Dans le ventre de la femme, un bébé de cinq mois, formidable et majestueux miracle de la vie, suçait son pouce en dormant. La Chose le rejoignit, fusionna avec lui…

La Chose vivait ! La Chose respirait ! La Chose ressentait !

La Chose avait conscience de son environnement, entendait des bruits étouffés, des paroles, des musiques. Parfois, on lui parlait. Elle écoutait.

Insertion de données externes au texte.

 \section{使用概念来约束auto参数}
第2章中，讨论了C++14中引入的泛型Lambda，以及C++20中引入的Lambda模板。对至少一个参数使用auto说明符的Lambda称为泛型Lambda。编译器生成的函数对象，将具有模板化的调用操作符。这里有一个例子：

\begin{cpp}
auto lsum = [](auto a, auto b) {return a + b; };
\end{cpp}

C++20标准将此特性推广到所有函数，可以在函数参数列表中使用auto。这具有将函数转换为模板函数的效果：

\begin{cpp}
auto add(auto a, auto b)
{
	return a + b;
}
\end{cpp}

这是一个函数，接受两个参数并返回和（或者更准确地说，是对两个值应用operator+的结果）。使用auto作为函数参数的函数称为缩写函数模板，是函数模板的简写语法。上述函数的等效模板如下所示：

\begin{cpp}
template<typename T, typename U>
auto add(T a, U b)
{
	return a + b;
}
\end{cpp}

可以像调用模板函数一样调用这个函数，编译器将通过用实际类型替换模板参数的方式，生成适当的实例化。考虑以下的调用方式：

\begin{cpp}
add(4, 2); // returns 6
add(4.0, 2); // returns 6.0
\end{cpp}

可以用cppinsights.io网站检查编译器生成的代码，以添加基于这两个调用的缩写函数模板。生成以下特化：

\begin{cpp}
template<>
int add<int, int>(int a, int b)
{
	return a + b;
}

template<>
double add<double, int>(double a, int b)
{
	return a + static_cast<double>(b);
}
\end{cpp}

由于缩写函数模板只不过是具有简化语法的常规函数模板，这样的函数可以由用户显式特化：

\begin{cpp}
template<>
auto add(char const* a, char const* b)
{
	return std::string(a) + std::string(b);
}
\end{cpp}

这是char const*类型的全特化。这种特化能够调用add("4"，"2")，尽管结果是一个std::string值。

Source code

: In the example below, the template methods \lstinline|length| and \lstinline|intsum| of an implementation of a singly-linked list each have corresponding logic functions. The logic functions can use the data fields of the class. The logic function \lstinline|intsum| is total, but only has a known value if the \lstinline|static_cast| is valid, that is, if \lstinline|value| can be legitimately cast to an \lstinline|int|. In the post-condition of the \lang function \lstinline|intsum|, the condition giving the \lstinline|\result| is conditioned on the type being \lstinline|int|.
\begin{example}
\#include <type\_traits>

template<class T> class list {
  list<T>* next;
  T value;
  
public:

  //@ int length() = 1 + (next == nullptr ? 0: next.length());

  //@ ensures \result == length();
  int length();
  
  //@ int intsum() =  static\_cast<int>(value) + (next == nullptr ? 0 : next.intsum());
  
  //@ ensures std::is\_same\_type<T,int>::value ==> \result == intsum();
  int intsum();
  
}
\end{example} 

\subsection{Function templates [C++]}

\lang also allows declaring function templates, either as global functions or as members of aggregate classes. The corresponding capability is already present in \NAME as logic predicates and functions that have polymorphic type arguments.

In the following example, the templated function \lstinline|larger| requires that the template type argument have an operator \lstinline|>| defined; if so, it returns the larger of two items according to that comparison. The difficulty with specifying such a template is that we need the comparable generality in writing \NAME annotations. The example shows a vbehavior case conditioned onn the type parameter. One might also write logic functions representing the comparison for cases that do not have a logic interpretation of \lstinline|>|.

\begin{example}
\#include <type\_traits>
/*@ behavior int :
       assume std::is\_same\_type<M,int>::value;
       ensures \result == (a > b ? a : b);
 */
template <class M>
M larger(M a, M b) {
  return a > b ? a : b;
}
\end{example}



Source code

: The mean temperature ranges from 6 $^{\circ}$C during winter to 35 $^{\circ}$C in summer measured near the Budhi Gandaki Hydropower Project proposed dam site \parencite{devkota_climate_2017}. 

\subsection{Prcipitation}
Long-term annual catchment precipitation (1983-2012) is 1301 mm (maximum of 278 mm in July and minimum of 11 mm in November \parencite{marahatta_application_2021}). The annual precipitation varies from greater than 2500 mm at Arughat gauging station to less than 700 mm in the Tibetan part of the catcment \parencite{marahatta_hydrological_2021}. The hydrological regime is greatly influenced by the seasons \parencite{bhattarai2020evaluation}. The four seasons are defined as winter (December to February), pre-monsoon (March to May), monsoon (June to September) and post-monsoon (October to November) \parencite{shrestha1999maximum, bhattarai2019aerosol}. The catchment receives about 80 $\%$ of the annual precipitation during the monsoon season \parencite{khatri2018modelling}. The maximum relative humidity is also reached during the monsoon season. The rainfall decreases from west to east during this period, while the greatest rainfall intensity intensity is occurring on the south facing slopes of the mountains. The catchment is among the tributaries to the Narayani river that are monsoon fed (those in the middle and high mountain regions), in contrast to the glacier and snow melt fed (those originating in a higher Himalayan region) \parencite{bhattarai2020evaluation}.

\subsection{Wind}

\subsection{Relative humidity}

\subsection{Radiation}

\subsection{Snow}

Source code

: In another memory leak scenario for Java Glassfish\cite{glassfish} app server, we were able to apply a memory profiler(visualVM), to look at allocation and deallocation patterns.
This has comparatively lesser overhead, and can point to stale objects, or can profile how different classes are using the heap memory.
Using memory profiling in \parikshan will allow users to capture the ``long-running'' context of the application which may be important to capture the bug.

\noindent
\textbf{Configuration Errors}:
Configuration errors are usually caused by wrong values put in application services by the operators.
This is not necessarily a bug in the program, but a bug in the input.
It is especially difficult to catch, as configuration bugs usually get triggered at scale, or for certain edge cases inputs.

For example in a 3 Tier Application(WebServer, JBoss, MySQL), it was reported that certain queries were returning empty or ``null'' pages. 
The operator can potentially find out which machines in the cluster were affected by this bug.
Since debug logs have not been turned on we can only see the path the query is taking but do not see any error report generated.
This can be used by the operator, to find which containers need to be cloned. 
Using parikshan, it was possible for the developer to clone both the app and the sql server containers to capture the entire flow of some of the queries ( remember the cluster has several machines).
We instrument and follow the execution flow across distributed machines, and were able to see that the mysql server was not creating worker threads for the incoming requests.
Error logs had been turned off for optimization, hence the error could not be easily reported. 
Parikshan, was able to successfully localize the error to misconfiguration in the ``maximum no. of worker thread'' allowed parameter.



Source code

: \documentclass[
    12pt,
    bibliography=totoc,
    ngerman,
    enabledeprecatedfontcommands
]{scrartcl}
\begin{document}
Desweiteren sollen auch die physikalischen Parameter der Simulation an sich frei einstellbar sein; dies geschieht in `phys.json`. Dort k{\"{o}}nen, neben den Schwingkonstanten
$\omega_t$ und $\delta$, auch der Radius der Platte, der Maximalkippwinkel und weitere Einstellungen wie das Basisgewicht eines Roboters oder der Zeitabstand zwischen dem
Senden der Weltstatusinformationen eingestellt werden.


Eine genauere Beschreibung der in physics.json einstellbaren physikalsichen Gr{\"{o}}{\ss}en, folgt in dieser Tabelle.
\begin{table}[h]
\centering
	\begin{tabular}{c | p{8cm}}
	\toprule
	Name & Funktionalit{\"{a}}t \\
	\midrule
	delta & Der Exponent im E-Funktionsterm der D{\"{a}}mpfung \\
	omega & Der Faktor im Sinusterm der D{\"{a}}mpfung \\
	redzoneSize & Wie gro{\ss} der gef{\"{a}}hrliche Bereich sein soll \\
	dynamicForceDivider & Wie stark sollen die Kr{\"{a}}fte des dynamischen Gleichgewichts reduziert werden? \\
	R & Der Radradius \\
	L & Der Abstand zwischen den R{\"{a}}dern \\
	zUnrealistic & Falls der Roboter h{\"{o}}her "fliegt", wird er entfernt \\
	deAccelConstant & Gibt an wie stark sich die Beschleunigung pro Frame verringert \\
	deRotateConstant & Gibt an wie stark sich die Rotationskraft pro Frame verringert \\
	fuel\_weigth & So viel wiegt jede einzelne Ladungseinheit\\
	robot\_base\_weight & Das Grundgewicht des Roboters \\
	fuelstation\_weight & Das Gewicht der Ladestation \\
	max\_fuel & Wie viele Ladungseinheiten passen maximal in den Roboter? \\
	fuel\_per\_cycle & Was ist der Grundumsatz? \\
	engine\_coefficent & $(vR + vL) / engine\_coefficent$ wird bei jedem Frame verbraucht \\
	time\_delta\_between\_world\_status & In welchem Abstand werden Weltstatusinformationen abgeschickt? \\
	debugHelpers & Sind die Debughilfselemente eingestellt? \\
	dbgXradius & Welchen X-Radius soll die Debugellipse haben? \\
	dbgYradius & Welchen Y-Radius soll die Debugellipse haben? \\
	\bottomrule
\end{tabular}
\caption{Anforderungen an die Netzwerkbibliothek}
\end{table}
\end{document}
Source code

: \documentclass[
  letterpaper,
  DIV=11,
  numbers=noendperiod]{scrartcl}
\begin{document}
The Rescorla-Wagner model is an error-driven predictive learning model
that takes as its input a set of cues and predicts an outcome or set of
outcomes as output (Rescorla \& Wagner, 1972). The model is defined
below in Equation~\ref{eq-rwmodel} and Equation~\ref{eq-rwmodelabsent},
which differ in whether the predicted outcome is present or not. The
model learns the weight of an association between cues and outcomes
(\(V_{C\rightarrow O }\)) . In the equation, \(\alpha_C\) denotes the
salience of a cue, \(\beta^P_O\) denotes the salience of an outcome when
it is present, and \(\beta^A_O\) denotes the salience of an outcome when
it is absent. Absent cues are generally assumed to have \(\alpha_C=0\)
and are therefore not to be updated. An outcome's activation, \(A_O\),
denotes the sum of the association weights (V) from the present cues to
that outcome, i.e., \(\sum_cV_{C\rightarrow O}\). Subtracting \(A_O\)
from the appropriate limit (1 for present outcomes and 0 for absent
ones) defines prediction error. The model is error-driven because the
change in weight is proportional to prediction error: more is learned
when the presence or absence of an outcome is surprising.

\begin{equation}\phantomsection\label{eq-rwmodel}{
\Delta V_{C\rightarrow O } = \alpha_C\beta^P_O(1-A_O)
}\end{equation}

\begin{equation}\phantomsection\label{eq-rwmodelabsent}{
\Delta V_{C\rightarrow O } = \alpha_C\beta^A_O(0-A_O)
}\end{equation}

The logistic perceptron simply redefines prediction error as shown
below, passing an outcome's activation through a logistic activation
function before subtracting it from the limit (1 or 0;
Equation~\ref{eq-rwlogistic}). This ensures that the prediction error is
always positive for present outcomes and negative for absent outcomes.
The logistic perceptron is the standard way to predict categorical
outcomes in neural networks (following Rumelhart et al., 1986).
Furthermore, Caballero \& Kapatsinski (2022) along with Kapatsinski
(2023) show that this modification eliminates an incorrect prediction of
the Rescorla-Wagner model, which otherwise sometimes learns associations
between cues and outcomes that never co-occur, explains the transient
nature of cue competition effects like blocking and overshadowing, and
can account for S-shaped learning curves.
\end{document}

Avide, elle expérimentait le besoin : Les nécessités primitives de respirer, de manger, de bouger volontairement, d’être à son aise. Et le besoin d’affection.

Et peut-être le bonheur…

 

Inconfort du corps qui se ratatine dans sa poche amniotique trop exigüe… Oppression… Poussées…. Lente coulée vers la lumière… cris, exclamations… La mère… Peur, trop de bonheur…

« Vous avez un beau petit garçon, madame ! »

Bébé et la Chose ont accepté la tétine en caoutchouc pour avaler à grosses goulées le lait nourrissant. Repus, ils se sont endormis bien au chaud.

Dans la nuit, des pleurs étouffés les ont éveillés. Ils n’ont pas bougé, tétanisés. La mère se lamentait à gros coups de gémissements affligés, submergée par le chagrin.

On entourait la mère, mais Bébé et la Chose ne comprenaient pas le drame qui se jouait. Ils se contentaient de percevoir la détresse de la mère.

« Vous êtes sûre de vouloir accoucher sous X, madame ? »

« Oui, je n’ai pas la possibilité de le garder ».

 

Que se passait-t-il  maintenant ?

Bébé et la Chose se retrouvaient seuls dans un berceau, au milieu d’autres bébés esseulés. Plus de mère. Comme les autres nourrissons, ils clamaient leur désespoir.

Orphelins de l’amour.

Bébé n’avait même pas de nom. Pas d’identité.

La Chose était maintenant consciente d’elle-même.

Elle voulait une identité.

 

Un jour, on posa Bébé, pour le changer, près d’un autre petit enfant, une fille, collée à lui. Au prix d’un effort fantastique, la Chose l’aborda et se fondit en elle.

« Je viens chercher Juliette, je la rends à sa mère ! » annonça l’assistante sociale, quelque temps plus tard.

« La mère n’avait pas accouché sous X ? » s’étonna une puéricultrice.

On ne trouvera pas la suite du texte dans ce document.